### TASK TO CARRY OUT
Images are to be excluded from the copy, and the records below reproduced word for word.

### DATA PROVIDED
::::::

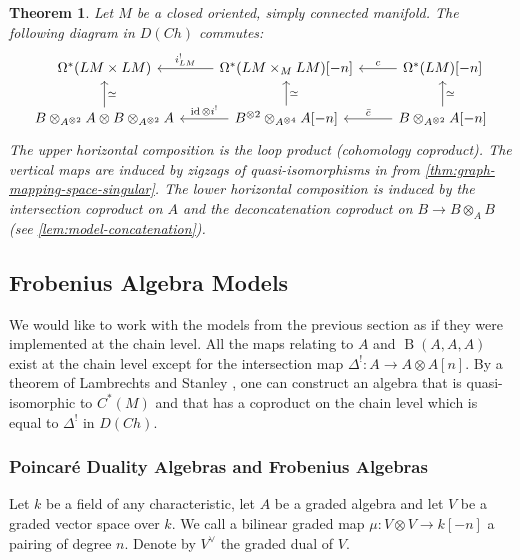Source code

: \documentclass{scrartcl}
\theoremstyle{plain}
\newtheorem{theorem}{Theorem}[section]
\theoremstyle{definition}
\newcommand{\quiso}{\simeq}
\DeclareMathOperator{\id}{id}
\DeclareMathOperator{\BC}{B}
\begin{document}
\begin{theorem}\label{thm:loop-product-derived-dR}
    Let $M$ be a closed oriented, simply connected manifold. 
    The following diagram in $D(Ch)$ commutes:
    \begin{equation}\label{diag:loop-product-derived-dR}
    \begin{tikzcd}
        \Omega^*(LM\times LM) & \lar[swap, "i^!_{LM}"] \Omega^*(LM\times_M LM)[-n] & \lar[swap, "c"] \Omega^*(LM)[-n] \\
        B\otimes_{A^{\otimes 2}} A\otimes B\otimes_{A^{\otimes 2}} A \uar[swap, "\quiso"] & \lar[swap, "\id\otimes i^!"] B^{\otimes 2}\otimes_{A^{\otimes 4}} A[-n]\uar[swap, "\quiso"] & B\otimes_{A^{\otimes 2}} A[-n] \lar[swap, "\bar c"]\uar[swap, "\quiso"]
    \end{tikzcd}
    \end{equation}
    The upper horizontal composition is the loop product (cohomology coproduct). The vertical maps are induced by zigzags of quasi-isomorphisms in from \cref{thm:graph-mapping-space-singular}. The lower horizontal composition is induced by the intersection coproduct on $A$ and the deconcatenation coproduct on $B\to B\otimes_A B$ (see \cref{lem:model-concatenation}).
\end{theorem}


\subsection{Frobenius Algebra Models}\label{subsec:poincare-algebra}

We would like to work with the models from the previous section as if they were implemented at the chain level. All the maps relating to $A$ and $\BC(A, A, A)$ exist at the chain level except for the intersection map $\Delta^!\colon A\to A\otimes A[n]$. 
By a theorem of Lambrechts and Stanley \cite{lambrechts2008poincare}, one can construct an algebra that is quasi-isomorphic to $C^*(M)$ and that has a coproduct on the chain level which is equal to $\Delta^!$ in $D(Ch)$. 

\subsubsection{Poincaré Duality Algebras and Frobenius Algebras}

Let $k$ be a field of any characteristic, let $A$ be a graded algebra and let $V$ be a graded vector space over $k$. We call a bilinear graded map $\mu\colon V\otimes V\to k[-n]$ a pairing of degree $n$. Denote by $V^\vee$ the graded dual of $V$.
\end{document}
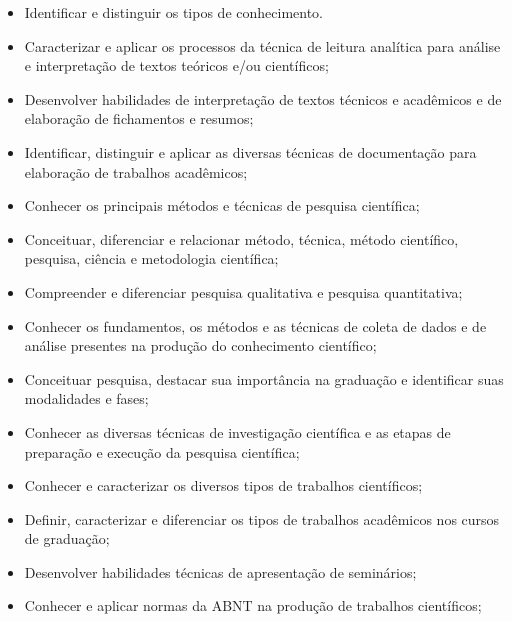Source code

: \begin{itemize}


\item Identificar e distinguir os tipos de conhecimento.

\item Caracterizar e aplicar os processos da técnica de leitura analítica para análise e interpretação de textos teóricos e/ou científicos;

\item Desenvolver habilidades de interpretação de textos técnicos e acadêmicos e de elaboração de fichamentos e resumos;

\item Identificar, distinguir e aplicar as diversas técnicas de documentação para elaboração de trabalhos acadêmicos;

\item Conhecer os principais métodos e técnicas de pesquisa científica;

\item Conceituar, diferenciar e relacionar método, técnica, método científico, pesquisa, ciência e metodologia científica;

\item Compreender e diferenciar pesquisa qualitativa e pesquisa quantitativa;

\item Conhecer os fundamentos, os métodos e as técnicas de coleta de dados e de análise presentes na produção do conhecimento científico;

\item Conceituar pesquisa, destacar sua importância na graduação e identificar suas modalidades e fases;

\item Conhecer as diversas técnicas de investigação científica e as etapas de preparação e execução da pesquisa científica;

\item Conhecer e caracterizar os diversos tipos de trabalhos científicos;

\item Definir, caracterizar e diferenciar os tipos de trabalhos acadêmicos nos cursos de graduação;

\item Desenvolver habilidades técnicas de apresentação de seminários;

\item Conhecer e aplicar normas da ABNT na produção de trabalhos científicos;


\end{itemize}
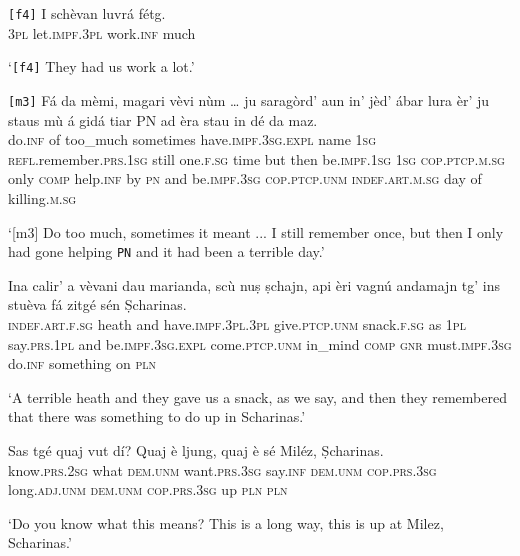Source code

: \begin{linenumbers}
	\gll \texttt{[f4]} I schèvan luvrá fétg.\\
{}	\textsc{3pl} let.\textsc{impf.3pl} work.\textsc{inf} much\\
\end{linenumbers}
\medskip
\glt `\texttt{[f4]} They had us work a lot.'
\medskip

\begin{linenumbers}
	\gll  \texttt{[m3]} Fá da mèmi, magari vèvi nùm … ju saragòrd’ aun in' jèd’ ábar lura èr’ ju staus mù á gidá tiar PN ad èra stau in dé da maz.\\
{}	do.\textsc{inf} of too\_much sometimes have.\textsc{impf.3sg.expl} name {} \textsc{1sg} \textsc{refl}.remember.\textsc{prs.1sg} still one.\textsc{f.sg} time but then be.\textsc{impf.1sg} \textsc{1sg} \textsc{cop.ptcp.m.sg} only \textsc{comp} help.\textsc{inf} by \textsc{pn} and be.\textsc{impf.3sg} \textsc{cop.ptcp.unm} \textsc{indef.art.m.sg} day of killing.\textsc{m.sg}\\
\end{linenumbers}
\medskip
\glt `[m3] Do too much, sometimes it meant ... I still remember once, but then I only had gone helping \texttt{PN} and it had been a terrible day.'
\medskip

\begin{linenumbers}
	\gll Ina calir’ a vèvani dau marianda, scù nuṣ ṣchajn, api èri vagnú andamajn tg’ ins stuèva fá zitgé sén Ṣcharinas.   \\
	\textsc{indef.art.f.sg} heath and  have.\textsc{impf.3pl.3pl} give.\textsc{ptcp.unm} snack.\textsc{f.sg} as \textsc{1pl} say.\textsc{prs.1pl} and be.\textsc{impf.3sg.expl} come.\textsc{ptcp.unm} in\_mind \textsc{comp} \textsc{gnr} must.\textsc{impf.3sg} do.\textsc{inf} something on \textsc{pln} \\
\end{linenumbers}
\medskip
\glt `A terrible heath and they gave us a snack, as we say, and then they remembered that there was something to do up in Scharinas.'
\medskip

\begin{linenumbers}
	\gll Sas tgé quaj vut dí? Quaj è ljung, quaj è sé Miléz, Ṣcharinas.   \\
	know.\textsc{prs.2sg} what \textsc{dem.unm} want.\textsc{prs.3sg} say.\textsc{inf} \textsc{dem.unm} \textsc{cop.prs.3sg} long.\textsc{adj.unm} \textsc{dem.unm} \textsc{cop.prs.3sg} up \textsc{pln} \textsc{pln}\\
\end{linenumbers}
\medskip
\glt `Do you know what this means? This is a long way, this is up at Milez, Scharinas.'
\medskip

::::::

### ANSWER
Source code

: \documentclass{scrartcl}
\theoremstyle{plain}
\newtheorem{theorem}{Theorem}[section]
\theoremstyle{definition}
\newcommand{\quiso}{\simeq}
\DeclareMathOperator{\id}{id}
\DeclareMathOperator{\BC}{B}
\begin{document}
\begin{theorem}\label{thm:loop-product-derived-dR}
    Let $M$ be a closed oriented, simply connected manifold. 
    The following diagram in $D(Ch)$ commutes:
    \begin{equation}\label{diag:loop-product-derived-dR}
    \begin{tikzcd}
        \Omega^*(LM\times LM) & \lar[swap, "i^!_{LM}"] \Omega^*(LM\times_M LM)[-n] & \lar[swap, "c"] \Omega^*(LM)[-n] \\
        B\otimes_{A^{\otimes 2}} A\otimes B\otimes_{A^{\otimes 2}} A \uar[swap, "\quiso"] & \lar[swap, "\id\otimes i^!"] B^{\otimes 2}\otimes_{A^{\otimes 4}} A[-n]\uar[swap, "\quiso"] & B\otimes_{A^{\otimes 2}} A[-n] \lar[swap, "\bar c"]\uar[swap, "\quiso"]
    \end{tikzcd}
    \end{equation}
    The upper horizontal composition is the loop product (cohomology coproduct). The vertical maps are induced by zigzags of quasi-isomorphisms in from \cref{thm:graph-mapping-space-singular}. The lower horizontal composition is induced by the intersection coproduct on $A$ and the deconcatenation coproduct on $B\to B\otimes_A B$ (see \cref{lem:model-concatenation}).
\end{theorem}


\subsection{Frobenius Algebra Models}\label{subsec:poincare-algebra}

We would like to work with the models from the previous section as if they were implemented at the chain level. All the maps relating to $A$ and $\BC(A, A, A)$ exist at the chain level except for the intersection map $\Delta^!\colon A\to A\otimes A[n]$. 
By a theorem of Lambrechts and Stanley \cite{lambrechts2008poincare}, one can construct an algebra that is quasi-isomorphic to $C^*(M)$ and that has a coproduct on the chain level which is equal to $\Delta^!$ in $D(Ch)$. 

\subsubsection{Poincaré Duality Algebras and Frobenius Algebras}

Let $k$ be a field of any characteristic, let $A$ be a graded algebra and let $V$ be a graded vector space over $k$. We call a bilinear graded map $\mu\colon V\otimes V\to k[-n]$ a pairing of degree $n$. Denote by $V^\vee$ the graded dual of $V$.
\end{document}
Source code

: \begin{itemize}


\item Identificar e distinguir os tipos de conhecimento.

\item Caracterizar e aplicar os processos da técnica de leitura analítica para análise e interpretação de textos teóricos e/ou científicos;

\item Desenvolver habilidades de interpretação de textos técnicos e acadêmicos e de elaboração de fichamentos e resumos;

\item Identificar, distinguir e aplicar as diversas técnicas de documentação para elaboração de trabalhos acadêmicos;

\item Conhecer os principais métodos e técnicas de pesquisa científica;

\item Conceituar, diferenciar e relacionar método, técnica, método científico, pesquisa, ciência e metodologia científica;

\item Compreender e diferenciar pesquisa qualitativa e pesquisa quantitativa;

\item Conhecer os fundamentos, os métodos e as técnicas de coleta de dados e de análise presentes na produção do conhecimento científico;

\item Conceituar pesquisa, destacar sua importância na graduação e identificar suas modalidades e fases;

\item Conhecer as diversas técnicas de investigação científica e as etapas de preparação e execução da pesquisa científica;

\item Conhecer e caracterizar os diversos tipos de trabalhos científicos;

\item Definir, caracterizar e diferenciar os tipos de trabalhos acadêmicos nos cursos de graduação;

\item Desenvolver habilidades técnicas de apresentação de seminários;

\item Conhecer e aplicar normas da ABNT na produção de trabalhos científicos;


\end{itemize}
Source code

: \begin{linenumbers}
	\gll \texttt{[f4]} I schèvan luvrá fétg.\\
{}	\textsc{3pl} let.\textsc{impf.3pl} work.\textsc{inf} much\\
\end{linenumbers}
\medskip
\glt `\texttt{[f4]} They had us work a lot.'
\medskip

\begin{linenumbers}
	\gll  \texttt{[m3]} Fá da mèmi, magari vèvi nùm … ju saragòrd’ aun in' jèd’ ábar lura èr’ ju staus mù á gidá tiar PN ad èra stau in dé da maz.\\
{}	do.\textsc{inf} of too\_much sometimes have.\textsc{impf.3sg.expl} name {} \textsc{1sg} \textsc{refl}.remember.\textsc{prs.1sg} still one.\textsc{f.sg} time but then be.\textsc{impf.1sg} \textsc{1sg} \textsc{cop.ptcp.m.sg} only \textsc{comp} help.\textsc{inf} by \textsc{pn} and be.\textsc{impf.3sg} \textsc{cop.ptcp.unm} \textsc{indef.art.m.sg} day of killing.\textsc{m.sg}\\
\end{linenumbers}
\medskip
\glt `[m3] Do too much, sometimes it meant ... I still remember once, but then I only had gone helping \texttt{PN} and it had been a terrible day.'
\medskip

\begin{linenumbers}
	\gll Ina calir’ a vèvani dau marianda, scù nuṣ ṣchajn, api èri vagnú andamajn tg’ ins stuèva fá zitgé sén Ṣcharinas.   \\
	\textsc{indef.art.f.sg} heath and  have.\textsc{impf.3pl.3pl} give.\textsc{ptcp.unm} snack.\textsc{f.sg} as \textsc{1pl} say.\textsc{prs.1pl} and be.\textsc{impf.3sg.expl} come.\textsc{ptcp.unm} in\_mind \textsc{comp} \textsc{gnr} must.\textsc{impf.3sg} do.\textsc{inf} something on \textsc{pln} \\
\end{linenumbers}
\medskip
\glt `A terrible heath and they gave us a snack, as we say, and then they remembered that there was something to do up in Scharinas.'
\medskip

\begin{linenumbers}
	\gll Sas tgé quaj vut dí? Quaj è ljung, quaj è sé Miléz, Ṣcharinas.   \\
	know.\textsc{prs.2sg} what \textsc{dem.unm} want.\textsc{prs.3sg} say.\textsc{inf} \textsc{dem.unm} \textsc{cop.prs.3sg} long.\textsc{adj.unm} \textsc{dem.unm} \textsc{cop.prs.3sg} up \textsc{pln} \textsc{pln}\\
\end{linenumbers}
\medskip
\glt `Do you know what this means? This is a long way, this is up at Milez, Scharinas.'
\medskip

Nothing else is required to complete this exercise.